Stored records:

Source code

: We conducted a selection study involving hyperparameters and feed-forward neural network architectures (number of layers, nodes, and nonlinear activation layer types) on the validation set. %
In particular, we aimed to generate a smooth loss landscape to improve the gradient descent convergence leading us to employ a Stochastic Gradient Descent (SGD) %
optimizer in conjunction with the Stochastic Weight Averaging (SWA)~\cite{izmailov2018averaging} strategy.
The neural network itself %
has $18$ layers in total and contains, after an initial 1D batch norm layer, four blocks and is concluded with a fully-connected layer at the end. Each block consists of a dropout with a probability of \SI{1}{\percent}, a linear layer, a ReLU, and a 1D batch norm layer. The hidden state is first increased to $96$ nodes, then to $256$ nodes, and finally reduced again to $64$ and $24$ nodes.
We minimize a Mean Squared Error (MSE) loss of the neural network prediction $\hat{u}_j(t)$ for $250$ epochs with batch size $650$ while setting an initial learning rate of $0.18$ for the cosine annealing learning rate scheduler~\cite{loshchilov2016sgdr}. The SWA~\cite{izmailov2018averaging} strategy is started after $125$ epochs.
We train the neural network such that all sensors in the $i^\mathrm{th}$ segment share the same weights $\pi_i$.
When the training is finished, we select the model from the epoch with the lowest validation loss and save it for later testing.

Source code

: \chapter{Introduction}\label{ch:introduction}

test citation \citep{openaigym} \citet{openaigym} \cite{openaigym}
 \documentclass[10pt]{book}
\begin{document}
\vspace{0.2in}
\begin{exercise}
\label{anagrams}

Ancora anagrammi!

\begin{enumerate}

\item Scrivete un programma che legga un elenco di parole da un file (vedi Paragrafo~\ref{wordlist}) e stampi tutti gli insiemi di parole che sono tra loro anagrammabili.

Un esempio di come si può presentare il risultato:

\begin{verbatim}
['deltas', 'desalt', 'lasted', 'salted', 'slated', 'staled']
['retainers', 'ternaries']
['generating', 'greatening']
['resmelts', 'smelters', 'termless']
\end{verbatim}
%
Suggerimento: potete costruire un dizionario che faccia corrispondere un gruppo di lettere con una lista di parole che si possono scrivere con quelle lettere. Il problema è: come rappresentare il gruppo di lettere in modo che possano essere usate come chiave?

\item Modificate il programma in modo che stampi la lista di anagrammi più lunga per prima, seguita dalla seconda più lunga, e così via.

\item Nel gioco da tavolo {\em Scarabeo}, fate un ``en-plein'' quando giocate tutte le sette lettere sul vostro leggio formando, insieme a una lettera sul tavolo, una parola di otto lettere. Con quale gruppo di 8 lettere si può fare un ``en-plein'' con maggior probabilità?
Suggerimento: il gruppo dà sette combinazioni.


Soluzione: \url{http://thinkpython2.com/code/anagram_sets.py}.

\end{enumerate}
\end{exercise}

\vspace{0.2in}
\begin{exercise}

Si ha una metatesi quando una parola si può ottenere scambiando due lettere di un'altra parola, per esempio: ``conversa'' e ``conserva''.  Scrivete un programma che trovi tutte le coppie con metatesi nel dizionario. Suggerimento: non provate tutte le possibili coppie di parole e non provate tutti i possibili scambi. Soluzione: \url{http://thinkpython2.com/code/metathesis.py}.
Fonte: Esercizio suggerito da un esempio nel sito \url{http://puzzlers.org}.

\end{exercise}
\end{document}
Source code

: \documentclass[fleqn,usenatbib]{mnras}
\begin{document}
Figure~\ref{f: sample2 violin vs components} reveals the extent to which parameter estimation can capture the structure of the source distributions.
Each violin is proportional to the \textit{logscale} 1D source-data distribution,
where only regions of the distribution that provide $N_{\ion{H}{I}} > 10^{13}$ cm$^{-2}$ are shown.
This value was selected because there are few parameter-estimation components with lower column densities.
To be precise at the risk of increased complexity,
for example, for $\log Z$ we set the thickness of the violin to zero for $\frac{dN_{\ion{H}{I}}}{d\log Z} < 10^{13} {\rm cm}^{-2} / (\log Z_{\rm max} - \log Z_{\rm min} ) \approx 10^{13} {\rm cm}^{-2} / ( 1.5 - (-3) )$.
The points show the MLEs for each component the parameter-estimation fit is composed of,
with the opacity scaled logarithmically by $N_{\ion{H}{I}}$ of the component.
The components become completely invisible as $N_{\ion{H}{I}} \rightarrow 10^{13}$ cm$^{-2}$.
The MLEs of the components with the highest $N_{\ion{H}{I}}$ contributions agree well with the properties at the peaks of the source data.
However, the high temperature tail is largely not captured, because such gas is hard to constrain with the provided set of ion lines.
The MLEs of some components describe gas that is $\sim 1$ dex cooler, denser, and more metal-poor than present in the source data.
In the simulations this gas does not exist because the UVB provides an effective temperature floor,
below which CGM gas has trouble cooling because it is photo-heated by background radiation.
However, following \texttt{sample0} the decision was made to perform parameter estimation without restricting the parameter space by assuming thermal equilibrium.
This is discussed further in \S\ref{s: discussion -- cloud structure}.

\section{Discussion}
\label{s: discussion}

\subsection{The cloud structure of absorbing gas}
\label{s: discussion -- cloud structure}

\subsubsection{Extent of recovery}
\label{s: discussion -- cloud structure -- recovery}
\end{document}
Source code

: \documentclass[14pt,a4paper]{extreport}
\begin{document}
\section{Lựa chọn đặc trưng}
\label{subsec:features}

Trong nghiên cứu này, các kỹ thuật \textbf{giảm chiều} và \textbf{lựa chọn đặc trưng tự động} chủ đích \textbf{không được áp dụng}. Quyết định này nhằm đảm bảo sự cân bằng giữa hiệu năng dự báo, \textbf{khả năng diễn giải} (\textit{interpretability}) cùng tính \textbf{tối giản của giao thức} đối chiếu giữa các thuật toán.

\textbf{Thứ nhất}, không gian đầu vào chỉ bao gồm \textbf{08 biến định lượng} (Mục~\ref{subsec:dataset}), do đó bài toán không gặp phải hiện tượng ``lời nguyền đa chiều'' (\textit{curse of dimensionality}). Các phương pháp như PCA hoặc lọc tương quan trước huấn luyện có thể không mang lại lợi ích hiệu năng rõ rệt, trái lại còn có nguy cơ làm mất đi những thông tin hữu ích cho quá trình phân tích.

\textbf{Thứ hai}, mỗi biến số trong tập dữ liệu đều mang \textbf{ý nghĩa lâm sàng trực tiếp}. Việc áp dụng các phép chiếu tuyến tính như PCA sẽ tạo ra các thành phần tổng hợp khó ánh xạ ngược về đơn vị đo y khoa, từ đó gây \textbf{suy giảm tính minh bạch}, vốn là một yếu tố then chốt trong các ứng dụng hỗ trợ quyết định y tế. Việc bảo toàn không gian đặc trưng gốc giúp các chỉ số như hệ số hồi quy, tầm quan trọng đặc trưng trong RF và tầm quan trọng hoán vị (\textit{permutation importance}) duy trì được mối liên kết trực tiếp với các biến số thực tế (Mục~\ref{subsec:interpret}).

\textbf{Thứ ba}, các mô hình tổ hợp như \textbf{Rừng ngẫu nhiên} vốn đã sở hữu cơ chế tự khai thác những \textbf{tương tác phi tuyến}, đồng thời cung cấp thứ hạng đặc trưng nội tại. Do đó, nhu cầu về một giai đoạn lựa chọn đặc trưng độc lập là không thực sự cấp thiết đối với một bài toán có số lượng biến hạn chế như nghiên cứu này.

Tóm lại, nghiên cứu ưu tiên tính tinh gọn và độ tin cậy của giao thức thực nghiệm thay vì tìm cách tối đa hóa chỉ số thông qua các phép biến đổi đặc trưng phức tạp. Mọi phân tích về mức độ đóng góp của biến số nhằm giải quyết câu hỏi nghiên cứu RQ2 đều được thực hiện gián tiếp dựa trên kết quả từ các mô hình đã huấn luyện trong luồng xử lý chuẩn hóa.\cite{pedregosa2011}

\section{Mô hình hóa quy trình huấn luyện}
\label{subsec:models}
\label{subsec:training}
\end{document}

* Task requirements
What is needed is an exact, complete copy of the entries above.

* Response to the exercise
Source code

: We conducted a selection study involving hyperparameters and feed-forward neural network architectures (number of layers, nodes, and nonlinear activation layer types) on the validation set. %
In particular, we aimed to generate a smooth loss landscape to improve the gradient descent convergence leading us to employ a Stochastic Gradient Descent (SGD) %
optimizer in conjunction with the Stochastic Weight Averaging (SWA)~\cite{izmailov2018averaging} strategy.
The neural network itself %
has $18$ layers in total and contains, after an initial 1D batch norm layer, four blocks and is concluded with a fully-connected layer at the end. Each block consists of a dropout with a probability of \SI{1}{\percent}, a linear layer, a ReLU, and a 1D batch norm layer. The hidden state is first increased to $96$ nodes, then to $256$ nodes, and finally reduced again to $64$ and $24$ nodes.
We minimize a Mean Squared Error (MSE) loss of the neural network prediction $\hat{u}_j(t)$ for $250$ epochs with batch size $650$ while setting an initial learning rate of $0.18$ for the cosine annealing learning rate scheduler~\cite{loshchilov2016sgdr}. The SWA~\cite{izmailov2018averaging} strategy is started after $125$ epochs.
We train the neural network such that all sensors in the $i^\mathrm{th}$ segment share the same weights $\pi_i$.
When the training is finished, we select the model from the epoch with the lowest validation loss and save it for later testing.

Source code

: \chapter{Introduction}\label{ch:introduction}

test citation \citep{openaigym} \citet{openaigym} \cite{openaigym}
 \documentclass[10pt]{book}
\begin{document}
\vspace{0.2in}
\begin{exercise}
\label{anagrams}

Ancora anagrammi!

\begin{enumerate}

\item Scrivete un programma che legga un elenco di parole da un file (vedi Paragrafo~\ref{wordlist}) e stampi tutti gli insiemi di parole che sono tra loro anagrammabili.

Un esempio di come si può presentare il risultato:

\begin{verbatim}
['deltas', 'desalt', 'lasted', 'salted', 'slated', 'staled']
['retainers', 'ternaries']
['generating', 'greatening']
['resmelts', 'smelters', 'termless']
\end{verbatim}
%
Suggerimento: potete costruire un dizionario che faccia corrispondere un gruppo di lettere con una lista di parole che si possono scrivere con quelle lettere. Il problema è: come rappresentare il gruppo di lettere in modo che possano essere usate come chiave?

\item Modificate il programma in modo che stampi la lista di anagrammi più lunga per prima, seguita dalla seconda più lunga, e così via.

\item Nel gioco da tavolo {\em Scarabeo}, fate un ``en-plein'' quando giocate tutte le sette lettere sul vostro leggio formando, insieme a una lettera sul tavolo, una parola di otto lettere. Con quale gruppo di 8 lettere si può fare un ``en-plein'' con maggior probabilità?
Suggerimento: il gruppo dà sette combinazioni.


Soluzione: \url{http://thinkpython2.com/code/anagram_sets.py}.

\end{enumerate}
\end{exercise}

\vspace{0.2in}
\begin{exercise}

Si ha una metatesi quando una parola si può ottenere scambiando due lettere di un'altra parola, per esempio: ``conversa'' e ``conserva''.  Scrivete un programma che trovi tutte le coppie con metatesi nel dizionario. Suggerimento: non provate tutte le possibili coppie di parole e non provate tutti i possibili scambi. Soluzione: \url{http://thinkpython2.com/code/metathesis.py}.
Fonte: Esercizio suggerito da un esempio nel sito \url{http://puzzlers.org}.

\end{exercise}
\end{document}
Source code

: \documentclass[fleqn,usenatbib]{mnras}
\begin{document}
Figure~\ref{f: sample2 violin vs components} reveals the extent to which parameter estimation can capture the structure of the source distributions.
Each violin is proportional to the \textit{logscale} 1D source-data distribution,
where only regions of the distribution that provide $N_{\ion{H}{I}} > 10^{13}$ cm$^{-2}$ are shown.
This value was selected because there are few parameter-estimation components with lower column densities.
To be precise at the risk of increased complexity,
for example, for $\log Z$ we set the thickness of the violin to zero for $\frac{dN_{\ion{H}{I}}}{d\log Z} < 10^{13} {\rm cm}^{-2} / (\log Z_{\rm max} - \log Z_{\rm min} ) \approx 10^{13} {\rm cm}^{-2} / ( 1.5 - (-3) )$.
The points show the MLEs for each component the parameter-estimation fit is composed of,
with the opacity scaled logarithmically by $N_{\ion{H}{I}}$ of the component.
The components become completely invisible as $N_{\ion{H}{I}} \rightarrow 10^{13}$ cm$^{-2}$.
The MLEs of the components with the highest $N_{\ion{H}{I}}$ contributions agree well with the properties at the peaks of the source data.
However, the high temperature tail is largely not captured, because such gas is hard to constrain with the provided set of ion lines.
The MLEs of some components describe gas that is $\sim 1$ dex cooler, denser, and more metal-poor than present in the source data.
In the simulations this gas does not exist because the UVB provides an effective temperature floor,
below which CGM gas has trouble cooling because it is photo-heated by background radiation.
However, following \texttt{sample0} the decision was made to perform parameter estimation without restricting the parameter space by assuming thermal equilibrium.
This is discussed further in \S\ref{s: discussion -- cloud structure}.

\section{Discussion}
\label{s: discussion}

\subsection{The cloud structure of absorbing gas}
\label{s: discussion -- cloud structure}

\subsubsection{Extent of recovery}
\label{s: discussion -- cloud structure -- recovery}
\end{document}
Source code

: \documentclass[14pt,a4paper]{extreport}
\begin{document}
\section{Lựa chọn đặc trưng}
\label{subsec:features}

Trong nghiên cứu này, các kỹ thuật \textbf{giảm chiều} và \textbf{lựa chọn đặc trưng tự động} chủ đích \textbf{không được áp dụng}. Quyết định này nhằm đảm bảo sự cân bằng giữa hiệu năng dự báo, \textbf{khả năng diễn giải} (\textit{interpretability}) cùng tính \textbf{tối giản của giao thức} đối chiếu giữa các thuật toán.

\textbf{Thứ nhất}, không gian đầu vào chỉ bao gồm \textbf{08 biến định lượng} (Mục~\ref{subsec:dataset}), do đó bài toán không gặp phải hiện tượng ``lời nguyền đa chiều'' (\textit{curse of dimensionality}). Các phương pháp như PCA hoặc lọc tương quan trước huấn luyện có thể không mang lại lợi ích hiệu năng rõ rệt, trái lại còn có nguy cơ làm mất đi những thông tin hữu ích cho quá trình phân tích.

\textbf{Thứ hai}, mỗi biến số trong tập dữ liệu đều mang \textbf{ý nghĩa lâm sàng trực tiếp}. Việc áp dụng các phép chiếu tuyến tính như PCA sẽ tạo ra các thành phần tổng hợp khó ánh xạ ngược về đơn vị đo y khoa, từ đó gây \textbf{suy giảm tính minh bạch}, vốn là một yếu tố then chốt trong các ứng dụng hỗ trợ quyết định y tế. Việc bảo toàn không gian đặc trưng gốc giúp các chỉ số như hệ số hồi quy, tầm quan trọng đặc trưng trong RF và tầm quan trọng hoán vị (\textit{permutation importance}) duy trì được mối liên kết trực tiếp với các biến số thực tế (Mục~\ref{subsec:interpret}).

\textbf{Thứ ba}, các mô hình tổ hợp như \textbf{Rừng ngẫu nhiên} vốn đã sở hữu cơ chế tự khai thác những \textbf{tương tác phi tuyến}, đồng thời cung cấp thứ hạng đặc trưng nội tại. Do đó, nhu cầu về một giai đoạn lựa chọn đặc trưng độc lập là không thực sự cấp thiết đối với một bài toán có số lượng biến hạn chế như nghiên cứu này.

Tóm lại, nghiên cứu ưu tiên tính tinh gọn và độ tin cậy của giao thức thực nghiệm thay vì tìm cách tối đa hóa chỉ số thông qua các phép biến đổi đặc trưng phức tạp. Mọi phân tích về mức độ đóng góp của biến số nhằm giải quyết câu hỏi nghiên cứu RQ2 đều được thực hiện gián tiếp dựa trên kết quả từ các mô hình đã huấn luyện trong luồng xử lý chuẩn hóa.\cite{pedregosa2011}

\section{Mô hình hóa quy trình huấn luyện}
\label{subsec:models}
\label{subsec:training}
\end{document}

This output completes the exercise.